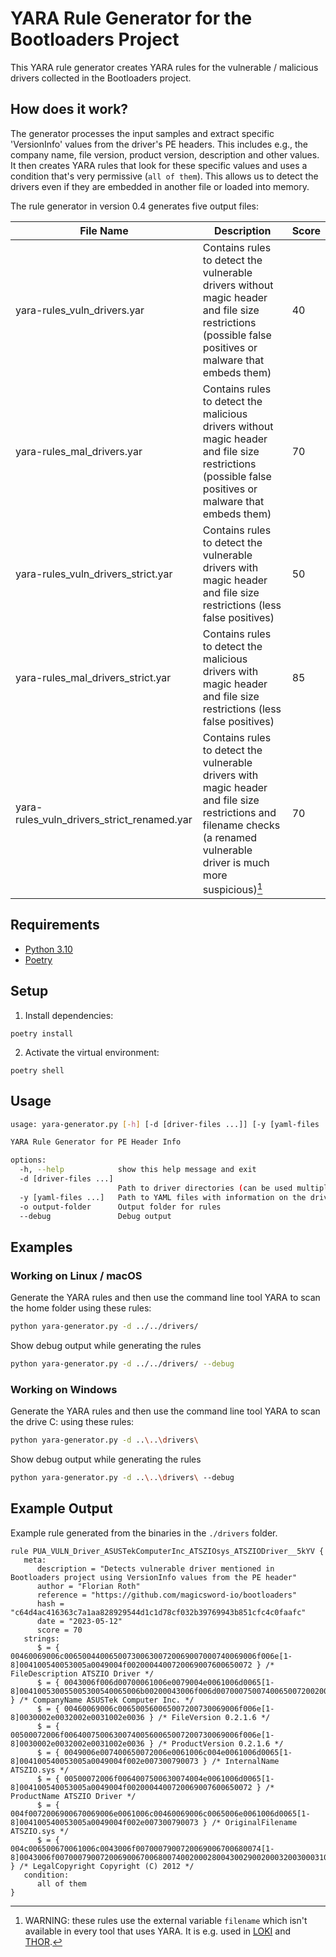 # YARA Rule Generator for the Bootloaders Project

This YARA rule generator creates YARA rules for the vulnerable / malicious drivers collected in the Bootloaders project.

## How does it work?

The generator processes the input samples and extract specific 'VersionInfo' values from the driver's PE headers. This includes e.g., the company name, file version, product version, description and other values. It then creates YARA rules that look for these specific values and uses a condition that's very permissive (`all of them`). This allows us to detect the drivers even if they are embedded in another file or loaded into memory.

The rule generator in version 0.4 generates five output files:

| File Name | Description | Score | 
| --- | --- | --- |
| yara-rules_vuln_drivers.yar | Contains rules to detect the vulnerable drivers without magic header and file size restrictions (possible false positives or malware that embeds them) | 40 |
| yara-rules_mal_drivers.yar | Contains rules to detect the malicious drivers without magic header and file size restrictions (possible false positives or malware that embeds them) | 70 |
| yara-rules_vuln_drivers_strict.yar | Contains rules to detect the vulnerable drivers with magic header and file size restrictions  (less false positives) | 50 |
| yara-rules_mal_drivers_strict.yar | Contains rules to detect the malicious drivers with magic header and file size restrictions (less false positives) | 85 |
| yara-rules_vuln_drivers_strict_renamed.yar | Contains rules to detect the vulnerable drivers with magic header and file size restrictions and filename checks (a renamed vulnerable driver is much more suspicious)[^1] | 70 |

[^1]: WARNING: these rules use the external variable `filename` which isn't available in every tool that uses YARA. It is e.g. used in [LOKI](https://github.com/Neo23x0/Loki/) and [THOR](https://www.nextron-systems.com/thor-lite/). 

## Requirements

* [Python 3.10](https://www.python.org/downloads/)
* [Poetry](https://python-poetry.org/docs/#installation)

## Setup

1. Install dependencies:

```
poetry install
```

2. Activate the virtual environment:

```
poetry shell
```

## Usage

```sh
usage: yara-generator.py [-h] [-d [driver-files ...]] [-y [yaml-files ...]] [-o output-folder] [--debug]

YARA Rule Generator for PE Header Info

options:
  -h, --help            show this help message and exit
  -d [driver-files ...]
                        Path to driver directories (can be used multiple times)
  -y [yaml-files ...]   Path to YAML files with information on the drivers (can be used multiple times)
  -o output-folder      Output folder for rules
  --debug               Debug output
```

## Examples

### Working on Linux / macOS

Generate the YARA rules and then use the command line tool YARA to scan the home folder using these rules:

```sh
python yara-generator.py -d ../../drivers/
```

Show debug output while generating the rules

```sh
python yara-generator.py -d ../../drivers/ --debug
```

### Working on Windows

Generate the YARA rules and then use the command line tool YARA to scan the drive C: using these rules:

```sh
python yara-generator.py -d ..\..\drivers\
```

Show debug output while generating the rules

```sh
python yara-generator.py -d ..\..\drivers\ --debug
```

## Example Output

Example rule generated from the binaries in the `./drivers` folder.

```yara
rule PUA_VULN_Driver_ASUSTekComputerInc_ATSZIOsys_ATSZIODriver__5kYV {
   meta:
      description = "Detects vulnerable driver mentioned in Bootloaders project using VersionInfo values from the PE header"
      author = "Florian Roth"
      reference = "https://github.com/magicsword-io/bootloaders"
      hash = "c64d4ac416363c7a1aa828929544d1c1d78cf032b39769943b851cfc4c0faafc"
      date = "2023-05-12"
      score = 70
   strings:
      $ = { 00460069006c0065004400650073006300720069007000740069006f006e[1-8]004100540053005a0049004f0020004400720069007600650072 } /* FileDescription ATSZIO Driver */
      $ = { 0043006f006d00700061006e0079004e0061006d0065[1-8]004100530055005300540065006b00200043006f006d0070007500740065007200200049006e0063002e } /* CompanyName ASUSTek Computer Inc. */
      $ = { 00460069006c006500560065007200730069006f006e[1-8]0030002e0032002e0031002e0036 } /* FileVersion 0.2.1.6 */
      $ = { 00500072006f006400750063007400560065007200730069006f006e[1-8]0030002e0032002e0031002e0036 } /* ProductVersion 0.2.1.6 */
      $ = { 0049006e007400650072006e0061006c004e0061006d0065[1-8]004100540053005a0049004f002e007300790073 } /* InternalName ATSZIO.sys */
      $ = { 00500072006f0064007500630074004e0061006d0065[1-8]004100540053005a0049004f0020004400720069007600650072 } /* ProductName ATSZIO Driver */
      $ = { 004f0072006900670069006e0061006c00460069006c0065006e0061006d0065[1-8]004100540053005a0049004f002e007300790073 } /* OriginalFilename ATSZIO.sys */
      $ = { 004c006500670061006c0043006f0070007900720069006700680074[1-8]0043006f0070007900720069006700680074002000280043002900200032003000310032 } /* LegalCopyright Copyright (C) 2012 */
   condition:
      all of them
}
```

^^^^

[PROBLEM TO WORK ON]
Write out the records above exactly. Begin with the first line, end with the line holding "The rule generator", and drop the pictures.

[SOLUTION FOR THIS TASK]
 # YARA Rule Generator for the Bootloaders Project

This YARA rule generator creates YARA rules for the vulnerable / malicious drivers collected in the Bootloaders project.

## How does it work?

The generator processes the input samples and extract specific 'VersionInfo' values from the driver's PE headers. This includes e.g., the company name, file version, product version, description and other values. It then creates YARA rules that look for these specific values and uses a condition that's very permissive (`all of them`). This allows us to detect the drivers even if they are embedded in another file or loaded into memory.

The rule generator in version 0.4 generates five output files:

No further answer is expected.